Additional challenges exist for annotating IMU data in the presence of more than one user while using audio as the auxiliary modality. First, when more than one users perform activities simultaneously under the same environment, the audio signals from respective activity sources get convoluted. Albeit audio-based HAR models [11] return a set of activities with the corresponding confidence scores; however, it is challenging to separate the activity boundaries directly from such models. This challenge mainly stems from external non-human noises, which force the model to detect spurious activities and activities with low confidence. Side by side, IMU streams produce highly fluctuating and noisy signals, which make it challenging to extract the activity boundaries directly from the IMU. Finally, in the presence of more than one user performing multiple activities simultaneously, the acoustic signal alone cannot determine who is doing what, which is essential to annotate the IMU data stream captured from the individual users.

Owing to these challenges, we extend LASO in this paper for supporting dual user activity annotation from acoustic signatures. Although a dual user setup does not generalize the activity annotation problem for a complete multi-user setup, acoustic-based activity annotation over a dual user setup is not straightforward and is the foremost step towards this generalization. Further, in a realistic environment, it is seldom the scenario when many users perform activities simultaneously within a common acoustic setup; the dual user case can itself cover a significant portion of the use-cases [16] .
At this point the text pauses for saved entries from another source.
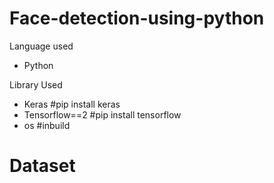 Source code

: # Face-detection-using-python

Language used

* Python

Library Used
 
 * Keras #pip install keras
 * Tensorflow==2 #pip install tensorflow
 * os #inbuild


# Dataset
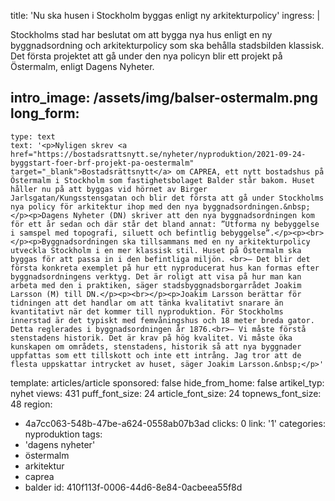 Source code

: title: 'Nu ska husen i Stockholm byggas enligt ny arkitekturpolicy'
ingress: |
  <p>Stockholms stad har beslutat om att bygga nya hus enligt en ny byggnadsordning och arkitekturpolicy som ska behålla stadsbilden klassisk. Det första projektet att gå under den nya policyn blir ett projekt på Östermalm, enligt Dagens Nyheter.
  </p>
  
intro_image: /assets/img/balser-ostermalm.png
long_form:
  -
    type: text
    text: '<p>Nyligen skrev <a href="https://bostadsrattsnytt.se/nyheter/nyproduktion/2021-09-24-byggstart-foer-brf-projekt-pa-oestermalm" target="_blank">Bostadsrättsnytt</a> om CAPREA, ett nytt bostadshus på Östermalm i Stockholm som fastighetsbolaget Balder står bakom. Huset håller nu på att byggas vid hörnet av Birger Jarlsgatan/Kungsstensgatan och blir det första att gå under Stockholms nya policy för arkitektur ihop med den nya byggnadsordningen.&nbsp;</p><p>Dagens Nyheter (DN) skriver att den nya byggnadsordningen kom för ett år sedan och där står det bland annat: ”Utforma ny bebyggelse i samspel med topografi, siluett och befintlig bebyggelse”.</p><p><br></p><p>Byggnadsordningen ska tillsammans med en ny arkitekturpolicy utveckla Stockholm i en mer klassisk stil. Huset på Östermalm ska byggas för att passa in i den befintliga miljön. <br>– Det blir det första konkreta exemplet på hur ett nyproducerat hus kan formas efter byggnadsordningens verktyg. Det är roligt att visa på hur man kan arbeta med den i praktiken, säger stadsbyggnadsborgarrådet Joakim Larsson (M) till DN.</p><p><br></p><p>Joakim Larsson berättar för tidningen att det handlar om att tänka kvalitativt snarare än kvantitativt när det kommer till nyproduktion. För Stockholms innerstad är det typiskt med femvåningshus och 18 meter breda gator. Detta reglerades i byggnadsordningen år 1876.<br>– Vi måste förstå stenstadens historik. Det är krav på hög kvalitet. Vi måste öka kunskapen om områdets, stenstadens, historik så att nya byggnader uppfattas som ett tillskott och inte ett intrång. Jag tror att de flesta uppskattar intrycket av huset, säger Joakim Larsson.&nbsp;</p>'
template: articles/article
sponsored: false
hide_from_home: false
artikel_typ: nyhet
views: 431
puff_font_size: 24
article_font_size: 24
topnews_font_size: 48
region:
  - 4a7cc063-548b-47be-a624-0558ab07b3ad
clicks: 0
link: '1'
categories: nyproduktion
tags:
  - 'dagens nyheter'
  - östermalm
  - arkitektur
  - caprea
  - balder
id: 410f113f-0006-44d6-8e84-0acbeea55f8d
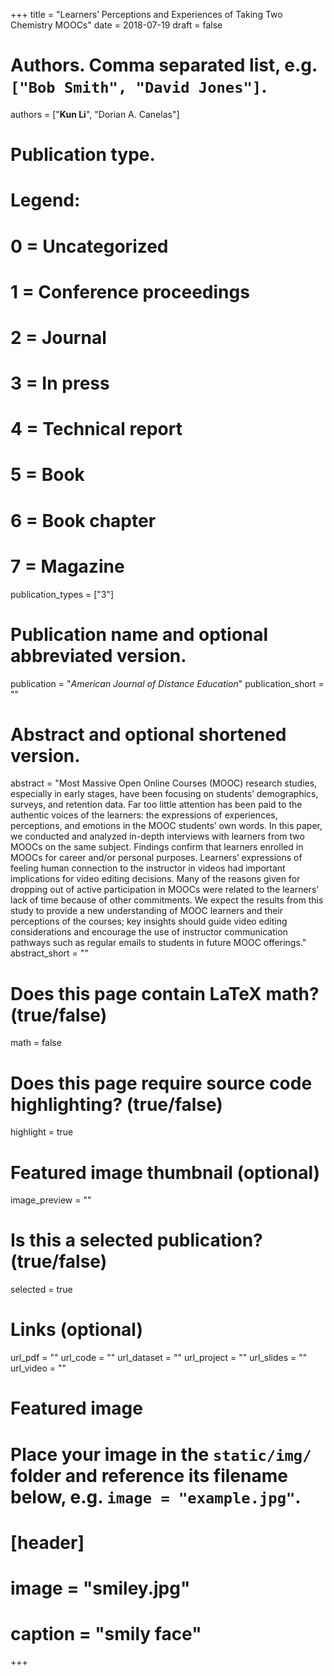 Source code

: +++
  title = "Learners’ Perceptions and Experiences of Taking Two Chemistry MOOCs"
  date = 2018-07-19
  draft = false
  
  # Authors. Comma separated list, e.g. `["Bob Smith", "David Jones"]`.
  authors = ["**Kun Li**", "Dorian A. Canelas"]
  
  # Publication type.
  # Legend:
  # 0 = Uncategorized
  # 1 = Conference proceedings
  # 2 = Journal
  # 3 = In press
  # 4 = Technical report
  # 5 = Book
  # 6 = Book chapter
  # 7 = Magazine
  publication_types = ["3"]
  
  # Publication name and optional abbreviated version.
  publication = "*American Journal of Distance Education*"
  publication_short = ""
  
  # Abstract and optional shortened version.
  abstract = "Most Massive Open Online Courses (MOOC) research studies, especially in early stages, have been focusing on students’ demographics, surveys, and retention data. Far too little attention has been paid to the authentic voices of the learners: the expressions of experiences, perceptions, and emotions in the MOOC students’ own words. In this paper, we conducted and analyzed in-depth interviews with learners from two MOOCs on the same subject. Findings confirm that learners enrolled in MOOCs for career and/or personal purposes. Learners’ expressions of feeling human connection to the instructor in videos had important implications for video editing decisions. Many of the reasons given for dropping out of active participation in MOOCs were related to the learners’ lack of time because of other commitments. We expect the results from this study to provide a new understanding of MOOC learners and their perceptions of the courses; key insights should guide video editing considerations and encourage the use of instructor communication pathways such as regular emails to students in future MOOC offerings."
  abstract_short = ""
  
  # Does this page contain LaTeX math? (true/false)
  math = false
  
  # Does this page require source code highlighting? (true/false)
  highlight = true
  
  # Featured image thumbnail (optional)
  image_preview = ""
  
  # Is this a selected publication? (true/false)
  selected = true
  
  # Links (optional)
  
  url_pdf = ""
  url_code = ""
  url_dataset = ""
  url_project = ""
  url_slides = ""
  url_video = ""
  
  
  # Featured image
  # Place your image in the `static/img/` folder and reference its filename below, e.g. `image = "example.jpg"`.
  # [header]
  #  image = "smiley.jpg"
  #  caption = "smily face" 
  
  +++
     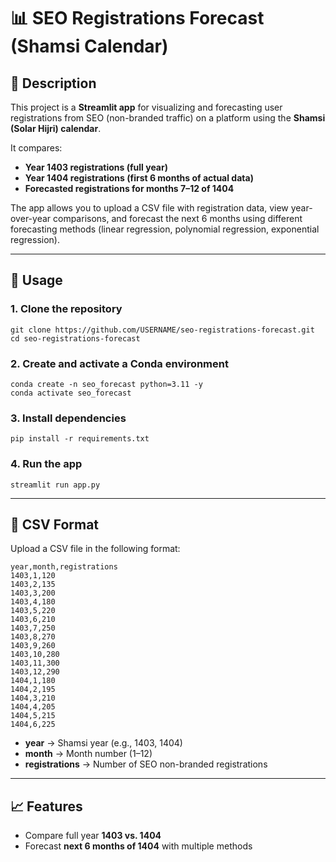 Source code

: <h1>📊 SEO Registrations Forecast (Shamsi Calendar)</h1>

<h2>📖 Description</h2>
<p>
This project is a <b>Streamlit app</b> for visualizing and forecasting user registrations from SEO (non-branded traffic) on a platform using the <b>Shamsi (Solar Hijri) calendar</b>.
</p>

<p>It compares:</p>
<ul>
  <li><b>Year 1403 registrations (full year)</b></li>
  <li><b>Year 1404 registrations (first 6 months of actual data)</b></li>
  <li><b>Forecasted registrations for months 7–12 of 1404</b></li>
</ul>

<p>
The app allows you to upload a CSV file with registration data, view year-over-year comparisons, and forecast the next 6 months using different forecasting methods (linear regression, polynomial regression, exponential regression).
</p>

<hr>

<h2>🚀 Usage</h2>

<h3>1. Clone the repository</h3>
<pre><code>git clone https://github.com/USERNAME/seo-registrations-forecast.git
cd seo-registrations-forecast
</code></pre>

<h3>2. Create and activate a Conda environment</h3>
<pre><code>conda create -n seo_forecast python=3.11 -y
conda activate seo_forecast
</code></pre>

<h3>3. Install dependencies</h3>
<pre><code>pip install -r requirements.txt
</code></pre>

<h3>4. Run the app</h3>
<pre><code>streamlit run app.py
</code></pre>

<hr>

<h2>📂 CSV Format</h2>
<p>Upload a CSV file in the following format:</p>

<pre><code>year,month,registrations
1403,1,120
1403,2,135
1403,3,200
1403,4,180
1403,5,220
1403,6,210
1403,7,250
1403,8,270
1403,9,260
1403,10,280
1403,11,300
1403,12,290
1404,1,180
1404,2,195
1404,3,210
1404,4,205
1404,5,215
1404,6,225
</code></pre>

<ul>
  <li><b>year</b> → Shamsi year (e.g., 1403, 1404)</li>
  <li><b>month</b> → Month number (1–12)</li>
  <li><b>registrations</b> → Number of SEO non-branded registrations</li>
</ul>

<hr>

<h2>📈 Features</h2>
<ul>
  <li>Compare full year <b>1403 vs. 1404</b></li>
  <li>Forecast <b>next 6 months of 1404</b> with multiple methods</li>
</ul>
In contrast to the existing works, the contributions of this paper are as follow.

(1) Unsupervised activity to user mapping in a dual user setup: Accoustate exploits the activity acoustic patterns in a dual user setup to map an activity to a user through unsupervised joint analysis of acoustic and IMU signals (Section IV). The crux behind the design of the proposed method, called Accoustate, is that the sounds produced from human activities are not continuous [17] and are generated from specific granular micro-activities. For example, in a smart kitchen during the activity cooking, no sound may be produced when the user is carrying a frying pan. Indeed, when the frying pan is used to fry something, a distinctive sound will be produced.

(2) Unsupervised labeling of IMU data from pretrained acoustic-based HAR model: Accoustate intelligently utilizes the unsupervised nearest-neighbor model to annotate the activities associated with individual IMU change-points. For this purpose, we utilize pre-trained audio-based HAR models, which are lightweight and thus run over an edge device, preserving data privacy.

(3) Implementation, deployment, and testing of Accoustate:

We have implemented and tested Accoustate over two different datasets, a Workshop and another Kitchen environments, and benchmarked the resource consumption profile of the running module to show its feasibility for deploying over edge devices under the smart infrastructure. The results show that Accoustate generates annotated IMU data with an appreciable accuracy of 82.59% (±17.94%) and 98.32% (±3.68%), respectively for the two environments, for the cases when a correct activity to user mapping could be done (10 out of 12 cases in Workshop, and 3 out of 5 cases in Kitchen) in a two-user simultaneous activity setup (Section VIII).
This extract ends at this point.